Vlaanderen werkt aan regels om het plantmateriaal voor hop officieel te kunnen certificeren en het plantmateriaal voortaan te kunnen voorzien van een plantenpaspoort. Dat heeft minister van Landbouw Jo Brouns geantwoord op een vraag van Loes Vandromme, Vlaams Parlementslid en eerste schepen in Poperinge. Dit verzekert kwaliteitsvol materiaal dat Vlaams hoptelers ook binnen de EU verder kunnen commercialiseren.
“Onze hoptelers zijn al langer bezig met een eigen veredelingsprogramma. Poperinge is het Belgisch epicentrum van de hop. Samen met de hoptelers, de begeleidende instanties en de stad Poperinge werken we al vele jaren aan een toekomstgerichte en stevige positie op de internationale hopmarkt”, weet Vandromme. “Daarenboven moet het plantmateriaal van hop voorzien zijn van een plantenpaspoort om de Belgische maar ook de Europese markt op te kunnen gaan.” Het certificeringssysteem dat nu in het leven geroepen wordt, garandeert daarnaast ook de rasechtheid en algemene kwaliteit van het materiaal.

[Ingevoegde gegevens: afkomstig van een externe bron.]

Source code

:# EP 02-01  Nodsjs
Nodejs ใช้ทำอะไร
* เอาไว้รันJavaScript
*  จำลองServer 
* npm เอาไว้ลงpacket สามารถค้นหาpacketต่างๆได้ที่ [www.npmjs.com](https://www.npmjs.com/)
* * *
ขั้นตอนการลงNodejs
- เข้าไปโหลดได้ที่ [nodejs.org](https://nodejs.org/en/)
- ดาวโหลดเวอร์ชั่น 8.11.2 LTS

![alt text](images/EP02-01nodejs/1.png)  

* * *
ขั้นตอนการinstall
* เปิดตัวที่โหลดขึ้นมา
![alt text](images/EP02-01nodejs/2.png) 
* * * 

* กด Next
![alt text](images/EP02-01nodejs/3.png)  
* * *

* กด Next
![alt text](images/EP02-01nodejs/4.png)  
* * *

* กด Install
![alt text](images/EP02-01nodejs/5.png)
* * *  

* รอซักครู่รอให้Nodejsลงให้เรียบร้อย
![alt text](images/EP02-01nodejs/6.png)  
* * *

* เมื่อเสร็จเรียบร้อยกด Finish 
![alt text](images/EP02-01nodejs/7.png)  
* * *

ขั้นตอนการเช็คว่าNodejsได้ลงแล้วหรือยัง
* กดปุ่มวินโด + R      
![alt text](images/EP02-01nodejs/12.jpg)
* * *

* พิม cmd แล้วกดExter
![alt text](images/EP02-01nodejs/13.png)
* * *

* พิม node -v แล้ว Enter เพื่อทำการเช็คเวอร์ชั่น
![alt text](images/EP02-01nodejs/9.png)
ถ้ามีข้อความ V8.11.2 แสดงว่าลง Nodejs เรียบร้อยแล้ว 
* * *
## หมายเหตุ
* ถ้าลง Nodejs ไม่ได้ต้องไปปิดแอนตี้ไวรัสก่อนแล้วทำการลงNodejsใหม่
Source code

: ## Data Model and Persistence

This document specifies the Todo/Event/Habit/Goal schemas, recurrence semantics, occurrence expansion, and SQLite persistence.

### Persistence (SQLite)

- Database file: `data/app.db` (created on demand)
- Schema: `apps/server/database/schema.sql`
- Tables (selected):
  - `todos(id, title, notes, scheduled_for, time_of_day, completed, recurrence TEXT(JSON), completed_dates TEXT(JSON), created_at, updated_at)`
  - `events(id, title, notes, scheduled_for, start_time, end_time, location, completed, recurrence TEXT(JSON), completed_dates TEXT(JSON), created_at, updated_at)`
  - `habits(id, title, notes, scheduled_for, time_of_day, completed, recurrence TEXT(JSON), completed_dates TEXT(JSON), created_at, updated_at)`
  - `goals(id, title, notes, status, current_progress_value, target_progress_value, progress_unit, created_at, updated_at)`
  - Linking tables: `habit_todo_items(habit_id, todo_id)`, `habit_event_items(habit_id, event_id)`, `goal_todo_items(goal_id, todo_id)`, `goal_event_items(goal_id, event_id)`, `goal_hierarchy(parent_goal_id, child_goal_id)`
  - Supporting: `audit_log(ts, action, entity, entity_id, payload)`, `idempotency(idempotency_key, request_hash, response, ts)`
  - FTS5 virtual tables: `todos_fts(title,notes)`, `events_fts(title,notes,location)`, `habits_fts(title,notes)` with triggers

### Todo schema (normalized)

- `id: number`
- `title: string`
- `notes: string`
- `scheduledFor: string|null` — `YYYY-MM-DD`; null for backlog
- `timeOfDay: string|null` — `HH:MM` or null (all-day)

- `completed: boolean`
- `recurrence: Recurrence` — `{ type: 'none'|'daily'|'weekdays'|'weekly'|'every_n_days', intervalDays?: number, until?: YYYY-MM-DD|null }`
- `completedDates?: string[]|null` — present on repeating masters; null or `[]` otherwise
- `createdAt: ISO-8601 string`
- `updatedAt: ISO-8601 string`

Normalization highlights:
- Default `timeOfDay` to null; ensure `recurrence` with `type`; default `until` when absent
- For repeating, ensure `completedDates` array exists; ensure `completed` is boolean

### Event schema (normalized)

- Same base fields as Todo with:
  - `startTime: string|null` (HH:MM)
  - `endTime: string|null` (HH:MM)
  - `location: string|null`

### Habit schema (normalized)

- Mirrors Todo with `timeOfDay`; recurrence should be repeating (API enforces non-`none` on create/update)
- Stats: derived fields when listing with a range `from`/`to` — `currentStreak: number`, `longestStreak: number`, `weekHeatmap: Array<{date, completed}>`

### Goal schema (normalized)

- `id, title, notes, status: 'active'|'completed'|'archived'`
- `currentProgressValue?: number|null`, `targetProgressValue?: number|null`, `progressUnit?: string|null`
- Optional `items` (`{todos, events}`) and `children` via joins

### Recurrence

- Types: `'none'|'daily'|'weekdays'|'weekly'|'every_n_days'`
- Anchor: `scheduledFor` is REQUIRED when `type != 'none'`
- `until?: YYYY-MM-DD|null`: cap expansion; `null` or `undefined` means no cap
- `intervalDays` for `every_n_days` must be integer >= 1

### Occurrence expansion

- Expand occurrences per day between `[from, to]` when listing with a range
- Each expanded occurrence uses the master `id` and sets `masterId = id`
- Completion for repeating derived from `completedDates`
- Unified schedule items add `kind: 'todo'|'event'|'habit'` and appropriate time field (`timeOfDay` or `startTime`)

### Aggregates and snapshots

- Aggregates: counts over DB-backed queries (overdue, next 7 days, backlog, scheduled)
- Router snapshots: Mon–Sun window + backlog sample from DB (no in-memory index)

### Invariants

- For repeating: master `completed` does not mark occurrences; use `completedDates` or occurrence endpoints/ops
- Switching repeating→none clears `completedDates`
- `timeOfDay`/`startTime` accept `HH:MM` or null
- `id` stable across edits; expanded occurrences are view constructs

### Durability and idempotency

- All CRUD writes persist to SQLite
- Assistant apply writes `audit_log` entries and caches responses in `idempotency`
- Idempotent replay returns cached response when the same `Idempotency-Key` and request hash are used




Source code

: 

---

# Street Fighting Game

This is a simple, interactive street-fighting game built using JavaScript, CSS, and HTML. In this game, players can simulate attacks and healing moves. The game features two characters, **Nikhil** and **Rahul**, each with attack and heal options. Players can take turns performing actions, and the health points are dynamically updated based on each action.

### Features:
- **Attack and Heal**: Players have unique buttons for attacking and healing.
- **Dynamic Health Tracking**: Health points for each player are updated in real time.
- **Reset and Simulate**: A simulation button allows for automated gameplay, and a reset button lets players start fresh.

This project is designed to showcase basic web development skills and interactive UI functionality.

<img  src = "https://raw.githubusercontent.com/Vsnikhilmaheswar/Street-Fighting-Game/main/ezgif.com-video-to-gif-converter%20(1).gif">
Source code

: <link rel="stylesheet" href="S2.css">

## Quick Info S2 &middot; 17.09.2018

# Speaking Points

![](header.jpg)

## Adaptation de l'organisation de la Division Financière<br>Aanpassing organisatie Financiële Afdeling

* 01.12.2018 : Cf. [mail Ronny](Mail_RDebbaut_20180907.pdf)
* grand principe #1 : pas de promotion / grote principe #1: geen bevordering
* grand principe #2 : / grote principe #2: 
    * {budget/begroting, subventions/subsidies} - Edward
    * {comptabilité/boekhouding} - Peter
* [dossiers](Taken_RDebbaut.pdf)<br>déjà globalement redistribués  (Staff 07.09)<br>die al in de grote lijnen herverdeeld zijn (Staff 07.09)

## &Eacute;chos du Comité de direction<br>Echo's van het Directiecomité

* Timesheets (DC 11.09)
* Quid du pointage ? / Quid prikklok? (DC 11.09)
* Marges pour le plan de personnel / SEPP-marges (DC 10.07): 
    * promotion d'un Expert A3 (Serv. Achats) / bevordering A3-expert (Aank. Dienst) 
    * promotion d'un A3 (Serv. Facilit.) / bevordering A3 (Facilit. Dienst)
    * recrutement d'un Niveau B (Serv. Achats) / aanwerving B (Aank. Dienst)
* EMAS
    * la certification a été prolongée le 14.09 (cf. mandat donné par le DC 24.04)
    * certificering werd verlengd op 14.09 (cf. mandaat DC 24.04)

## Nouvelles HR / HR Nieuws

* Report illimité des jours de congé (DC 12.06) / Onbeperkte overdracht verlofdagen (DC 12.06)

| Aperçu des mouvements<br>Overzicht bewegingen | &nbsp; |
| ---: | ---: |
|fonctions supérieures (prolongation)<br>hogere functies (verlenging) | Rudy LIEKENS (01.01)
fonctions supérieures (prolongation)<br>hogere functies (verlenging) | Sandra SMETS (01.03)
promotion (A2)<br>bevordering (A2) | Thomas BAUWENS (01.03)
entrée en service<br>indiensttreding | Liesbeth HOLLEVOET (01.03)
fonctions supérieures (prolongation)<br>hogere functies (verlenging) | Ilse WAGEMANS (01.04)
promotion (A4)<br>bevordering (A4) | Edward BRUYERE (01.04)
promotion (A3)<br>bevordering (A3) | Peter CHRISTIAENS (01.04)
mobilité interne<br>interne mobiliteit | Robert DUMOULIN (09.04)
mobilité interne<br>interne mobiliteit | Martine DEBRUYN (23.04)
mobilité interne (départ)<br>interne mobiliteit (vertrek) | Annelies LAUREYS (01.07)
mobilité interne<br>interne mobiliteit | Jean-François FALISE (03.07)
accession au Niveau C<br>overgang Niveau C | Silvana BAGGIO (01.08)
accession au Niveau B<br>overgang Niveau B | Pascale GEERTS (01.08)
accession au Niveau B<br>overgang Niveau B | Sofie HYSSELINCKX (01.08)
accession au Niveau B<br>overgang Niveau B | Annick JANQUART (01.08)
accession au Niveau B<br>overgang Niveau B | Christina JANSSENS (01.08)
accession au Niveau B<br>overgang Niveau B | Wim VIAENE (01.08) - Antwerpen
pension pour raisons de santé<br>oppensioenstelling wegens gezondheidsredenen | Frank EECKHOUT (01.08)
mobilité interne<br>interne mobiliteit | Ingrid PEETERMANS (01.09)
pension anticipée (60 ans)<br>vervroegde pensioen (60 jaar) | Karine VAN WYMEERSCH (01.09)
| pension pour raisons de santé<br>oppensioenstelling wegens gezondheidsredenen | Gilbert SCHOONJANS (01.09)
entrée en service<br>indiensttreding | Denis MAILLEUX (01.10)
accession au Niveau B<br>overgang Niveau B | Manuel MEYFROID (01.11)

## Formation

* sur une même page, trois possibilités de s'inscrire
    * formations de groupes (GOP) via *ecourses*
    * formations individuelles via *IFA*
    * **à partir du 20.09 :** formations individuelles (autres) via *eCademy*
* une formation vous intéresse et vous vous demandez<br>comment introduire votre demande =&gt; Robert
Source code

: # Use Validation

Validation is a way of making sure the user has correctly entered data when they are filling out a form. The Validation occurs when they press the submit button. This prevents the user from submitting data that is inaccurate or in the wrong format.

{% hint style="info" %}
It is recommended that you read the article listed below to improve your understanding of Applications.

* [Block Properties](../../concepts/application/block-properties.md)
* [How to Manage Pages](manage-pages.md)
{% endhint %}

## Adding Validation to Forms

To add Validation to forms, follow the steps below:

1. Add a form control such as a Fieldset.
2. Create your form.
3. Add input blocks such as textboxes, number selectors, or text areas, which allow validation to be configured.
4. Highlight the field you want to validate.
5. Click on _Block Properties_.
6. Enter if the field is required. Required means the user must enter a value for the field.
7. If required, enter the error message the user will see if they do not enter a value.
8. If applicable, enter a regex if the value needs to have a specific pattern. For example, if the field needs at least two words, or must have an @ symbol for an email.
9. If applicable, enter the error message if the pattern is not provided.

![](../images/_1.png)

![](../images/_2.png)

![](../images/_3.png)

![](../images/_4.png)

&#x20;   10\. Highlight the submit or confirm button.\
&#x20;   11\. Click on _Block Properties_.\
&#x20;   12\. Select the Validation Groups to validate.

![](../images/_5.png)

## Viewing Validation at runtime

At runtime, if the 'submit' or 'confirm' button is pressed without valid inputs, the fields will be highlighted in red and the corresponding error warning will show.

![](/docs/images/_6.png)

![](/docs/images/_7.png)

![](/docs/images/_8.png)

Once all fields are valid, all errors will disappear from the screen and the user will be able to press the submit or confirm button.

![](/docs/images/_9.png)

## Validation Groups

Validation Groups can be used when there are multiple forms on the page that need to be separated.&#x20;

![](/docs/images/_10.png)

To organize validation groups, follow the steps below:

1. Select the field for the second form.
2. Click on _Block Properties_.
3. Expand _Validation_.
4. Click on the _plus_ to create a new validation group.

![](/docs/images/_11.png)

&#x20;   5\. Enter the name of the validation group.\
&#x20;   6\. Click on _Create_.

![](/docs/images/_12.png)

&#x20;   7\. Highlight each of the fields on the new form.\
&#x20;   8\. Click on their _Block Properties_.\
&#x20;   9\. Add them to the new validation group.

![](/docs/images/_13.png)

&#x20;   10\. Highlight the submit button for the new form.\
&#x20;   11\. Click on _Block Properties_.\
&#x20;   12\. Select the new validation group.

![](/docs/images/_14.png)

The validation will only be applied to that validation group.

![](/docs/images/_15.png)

Samen met een aantal copromotoren, zoals o.a. Inagro en het ILVO, richtte de stad een eigen veredelingsprogramma op en liep via het Europees subsidieprogramma Leader een projectdossier ‘HopBel- ontwikkelen van streekeigen Belgische hopvariëteiten’.
“Hop is een paspoortplichtige plant maar buiten deze verplichting bestaat er toch geen bijkomend regelgevend kader voor de handel en productie ervan voor op Europees niveau omdat het te veel een nichemarkt is”, antwoordde minister Jo Brouns in de commissie Landbouw, “Op vraag van de sector gaat Vlaanderen daarom zelf initiatieven nemen, zodat afnemers garanties hebben op vlak van herkomst en de afwezigheid van ziekten bijvoorbeeld. Het gebeurt niet vaak dat ondernemers zélf naar extra reglementering vragen, maar in deze kwestie is dit van groot belang om mee te kunnen spelen op de Europese markt. We werken hier graag aan mee.”
Brouns brengt het kader vrijdag naar de Vlaamse Regering. “Zo kan de officiële certificering voortaan in Vlaanderen gebeuren, wat een noodzaak is voor de ontwikkeling van de verdere commercialisering van streekeigen hopvariëteiten”, besluit Loes Vandromme.